PRX-102 More Effective than Fabrazyme to Treat Kidney Function in Fabry Patients, Trial Results Show
Fabrazyme (agalsidase beta), developed by Sanofi Genzyme, has been used as an enzyme replacement therapy (ERT) in Fabry disease to compensate for the lack of α-galactosidase A (αGAL-A) in these patients.
Patients’ immune systems often “attack” Fabrazyme by producing antibodies against it, leading to therapeutic inefficiencies and a progressive loss of kidney function.
The BALANCE study is a double-blind Phase 3 clinical trial (NCT02795676) comparing PRX-102 with Fabrazyme in terms of kidney function and other clinical outcomes.
The study, which is currently recruiting, has enrolled 37 patients (27 men, 10 women) as of January 2018 who were receiving standard ERT but continued to lose kidney function.
The results were presented in a poster titled “Progression of nephropathy in Fabry patients receiving enzyme replacement therapy (ERT); relation to anti-drug antibodies (ADA) status and proteinuria,” by David Warnock, MD, professor of medicine and physiology at the University of Alabama, during the 55th ERA-EDTA Congress (European Renal Association – European Dialysis and Transplant Association).
Of the 27 male patients, 15 had neutralizing antibodies against Fabrazyme; 14 of those 15 had neutralizing antibodies against PRX-102.

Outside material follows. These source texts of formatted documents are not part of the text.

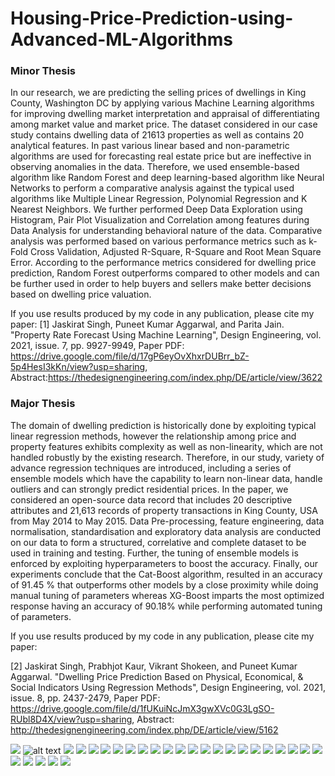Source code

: # Housing-Price-Prediction-using-Advanced-ML-Algorithms

### Minor Thesis
In our research, we are predicting the selling prices of dwellings in King County, Washington DC by applying various Machine Learning algorithms for improving dwelling market interpretation and appraisal of differentiating among market value and market price. The dataset considered in our case study contains dwelling data of 21613 properties as well as contains 20 analytical features. In past various linear based and non-parametric algorithms are used for forecasting real estate price but are ineffective in observing anomalies in the data. Therefore, we used ensemble-based algorithm like Random Forest and deep learning-based algorithm like Neural Networks to perform a comparative analysis against the typical used algorithms like Multiple Linear Regression, Polynomial Regression and K Nearest Neighbors. We further performed Deep Data Exploration using Histogram, Pair Plot Visualization and Correlation among features during Data Analysis for understanding behavioral nature of the data. Comparative analysis was performed based on various performance metrics such as k-Fold Cross Validation, Adjusted R-Square, R-Square and Root Mean Square Error. According to the performance metrics considered for dwelling price prediction, Random Forest outperforms compared to other models and can be further used in order to help buyers and sellers make better decisions based on dwelling price valuation.

If you use results produced by my code in any publication, please cite my paper:
[1] Jaskirat Singh, Puneet Kumar Aggarwal, and Parita Jain. "Property Rate Forecast Using Machine Learning", Design Engineering, vol. 2021, issue. 7, pp. 9927-9949,  Paper PDF: https://drive.google.com/file/d/17gP6eyOvXhxrDUBrr_bZ-5p4HesI3kKn/view?usp=sharing, Abstract:https://thedesignengineering.com/index.php/DE/article/view/3622


### Major Thesis
The domain of dwelling prediction is historically done by exploiting typical linear regression methods, however the relationship among price and property features exhibits complexity as well as non-linearity, which are not handled robustly by the existing research. Therefore, in our study, variety of advance regression techniques are introduced, including a series of ensemble models which have the capability to learn non-linear data, handle outliers and can strongly predict residential prices. In the paper, we considered an open-source data record that includes 20 descriptive attributes and 21,613 records of property transactions in King County, USA from May 2014 to May 2015. Data Pre-processing, feature engineering, data normalisation, standardisation and exploratory data analysis are conducted on our data to form a structured, correlative and complete dataset to be used in training and testing. Further, the tuning of ensemble models is enforced by exploiting hyperparameters to boost the accuracy. Finally, our experiments conclude that the Cat-Boost algorithm, resulted in an accuracy of 91.45 % that outperforms other models by a close proximity while doing manual tuning of parameters whereas XG-Boost imparts the most optimized response having an accuracy of 90.18% while performing automated tuning of parameters.

If you use results produced by my code in any publication, please cite my paper: 

[2] Jaskirat Singh, Prabhjot Kaur, Vikrant Shokeen, and Puneet Kumar Aggarwal. "Dwelling Price Prediction  Based on Physical, Economical, & Social Indicators Using Regression Methods", Design Engineering,  vol. 2021, issue. 8, pp. 2437-2479, Paper PDF: https://drive.google.com/file/d/1fUKuiNcJmX3gwXVc0G3LgSO-RUbl8D4X/view?usp=sharing, Abstract: http://thedesignengineering.com/index.php/DE/article/view/5162


![](https://github.com/jaskirat111/Housing-Price-Prediction-using-Advanced-ML-Algorithms/blob/master/Major%20Project%20PPT.pptx.jpg)
![alt text](https://github.com/jaskirat111/Housing-Price-Prediction-using-Advanced-ML-Algorithms/blob/master/Major%20Project%20PPT.pptx%20(1).jpg)
![](https://github.com/jaskirat111/Housing-Price-Prediction-using-Advanced-ML-Algorithms/blob/master/Major%20Project%20PPT.pptx%20(2).jpg)
![](https://github.com/jaskirat111/Housing-Price-Prediction-using-Advanced-ML-Algorithms/blob/master/Major%20Project%20PPT.pptx%20(3).jpg)
![](https://github.com/jaskirat111/Housing-Price-Prediction-using-Advanced-ML-Algorithms/blob/master/Major%20Project%20PPT.pptx%20(4).jpg)
![](https://github.com/jaskirat111/Housing-Price-Prediction-using-Advanced-ML-Algorithms/blob/master/Major%20Project%20PPT.pptx%20(5).jpg)
![](https://github.com/jaskirat111/Housing-Price-Prediction-using-Advanced-ML-Algorithms/blob/master/Major%20Project%20PPT.pptx%20(6).jpg)
![](https://github.com/jaskirat111/Housing-Price-Prediction-using-Advanced-ML-Algorithms/blob/master/Major%20Project%20PPT.pptx%20(7).jpg)
![](https://github.com/jaskirat111/Housing-Price-Prediction-using-Advanced-ML-Algorithms/blob/master/Major%20Project%20PPT.pptx%20(8).jpg)
![](https://github.com/jaskirat111/Housing-Price-Prediction-using-Advanced-ML-Algorithms/blob/master/Major%20Project%20PPT.pptx%20(9).jpg)
![](https://github.com/jaskirat111/Housing-Price-Prediction-using-Advanced-ML-Algorithms/blob/master/Major%20Project%20PPT.pptx%20(10).jpg)
![](https://github.com/jaskirat111/Housing-Price-Prediction-using-Advanced-ML-Algorithms/blob/master/Major%20Project%20PPT.pptx%20(11).jpg)
![](https://github.com/jaskirat111/Housing-Price-Prediction-using-Advanced-ML-Algorithms/blob/master/Major%20Project%20PPT.pptx%20(12).jpg)
![](https://github.com/jaskirat111/Housing-Price-Prediction-using-Advanced-ML-Algorithms/blob/master/Major%20Project%20PPT.pptx%20(13).jpg)
![](https://github.com/jaskirat111/Housing-Price-Prediction-using-Advanced-ML-Algorithms/blob/master/Major%20Project%20PPT.pptx%20(14).jpg)
![](https://github.com/jaskirat111/Housing-Price-Prediction-using-Advanced-ML-Algorithms/blob/master/Major%20Project%20PPT.pptx%20(15).jpg)
![](https://github.com/jaskirat111/Housing-Price-Prediction-using-Advanced-ML-Algorithms/blob/master/Major%20Project%20PPT.pptx%20(16).jpg)
![](https://github.com/jaskirat111/Housing-Price-Prediction-using-Advanced-ML-Algorithms/blob/master/Major%20Project%20PPT.pptx%20(17).jpg)
![](https://github.com/jaskirat111/Housing-Price-Prediction-using-Advanced-ML-Algorithms/blob/master/Major%20Project%20PPT.pptx%20(18).jpg)
![](https://github.com/jaskirat111/Housing-Price-Prediction-using-Advanced-ML-Algorithms/blob/master/Major%20Project%20PPT.pptx%20(19).jpg)
![](https://github.com/jaskirat111/Housing-Price-Prediction-using-Advanced-ML-Algorithms/blob/master/Major%20Project%20PPT.pptx%20(20).jpg)
![](https://github.com/jaskirat111/Housing-Price-Prediction-using-Advanced-ML-Algorithms/blob/master/Major%20Project%20PPT.pptx%20(21).jpg)
![](https://github.com/jaskirat111/Housing-Price-Prediction-using-Advanced-ML-Algorithms/blob/master/Major%20Project%20PPT.pptx%20(22).jpg)
![](https://github.com/jaskirat111/Housing-Price-Prediction-using-Advanced-ML-Algorithms/blob/master/Major%20Project%20PPT.pptx%20(23).jpg)
![](https://github.com/jaskirat111/Housing-Price-Prediction-using-Advanced-ML-Algorithms/blob/master/Major%20Project%20PPT.pptx%20(24).jpg)
![](https://github.com/jaskirat111/Housing-Price-Prediction-using-Advanced-ML-Algorithms/blob/master/Major%20Project%20PPT.pptx%20(25).jpg)
![](https://github.com/jaskirat111/Housing-Price-Prediction-using-Advanced-ML-Algorithms/blob/master/Major%20Project%20PPT.pptx%20(26).jpg)
![](https://github.com/jaskirat111/Housing-Price-Prediction-using-Advanced-ML-Algorithms/blob/master/Major%20Project%20PPT.pptx%20(27).jpg)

These neutralizing antibodies inhibited the activity of Fabrazyme by 83.6% with only 16.4% of effective enzyme left.
However, only 61.6% of PRX-102 was inhibited, leaving 34.8% of effective enzyme activity. This means more than double the amount of effective enzyme was present in the case of PRX-102 than Fabrazyme.
“There is an unmet medical need in patients with Fabry disease who continue to show progressive loss of renal function despite years of treatment with agalsidase beta [Fabrazyme],” Warnock said in a press release. “The progressive loss of kidney function and proteinuria seen in patients suffering from Fabry disease may be the result of neutralizing antibodies.”

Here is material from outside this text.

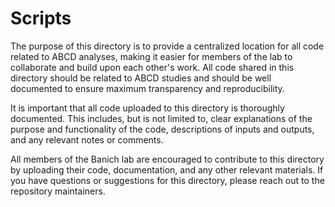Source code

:# Scripts

The purpose of this directory is to provide a centralized location for all code related to ABCD analyses, making it easier for members of the lab to collaborate and build upon each other's work. All code shared in this directory should be related to ABCD studies and should be well documented to ensure maximum transparency and reproducibility.

It is important that all code uploaded to this directory is thoroughly documented. This includes, but is not limited to, clear explanations of the purpose and functionality of the code, descriptions of inputs and outputs, and any relevant notes or comments.

All members of the Banich lab are encouraged to contribute to this directory by uploading their code, documentation, and any other relevant materials. If you have questions or suggestions for this directory, please reach out to the repository maintainers.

Warnock added that given that PRX-102 (pegunigalsidase alfa) “is less inhibited by pre-existing neutralizing antibodies than Fabrazyme, coupled with its significantly longer half-life, there is the potential for pegunigalsidase alfa to control proteinuria and/or stabilize renal function in patients who have not had an optimal clinical response to agalsidase beta [Fabrazyme].”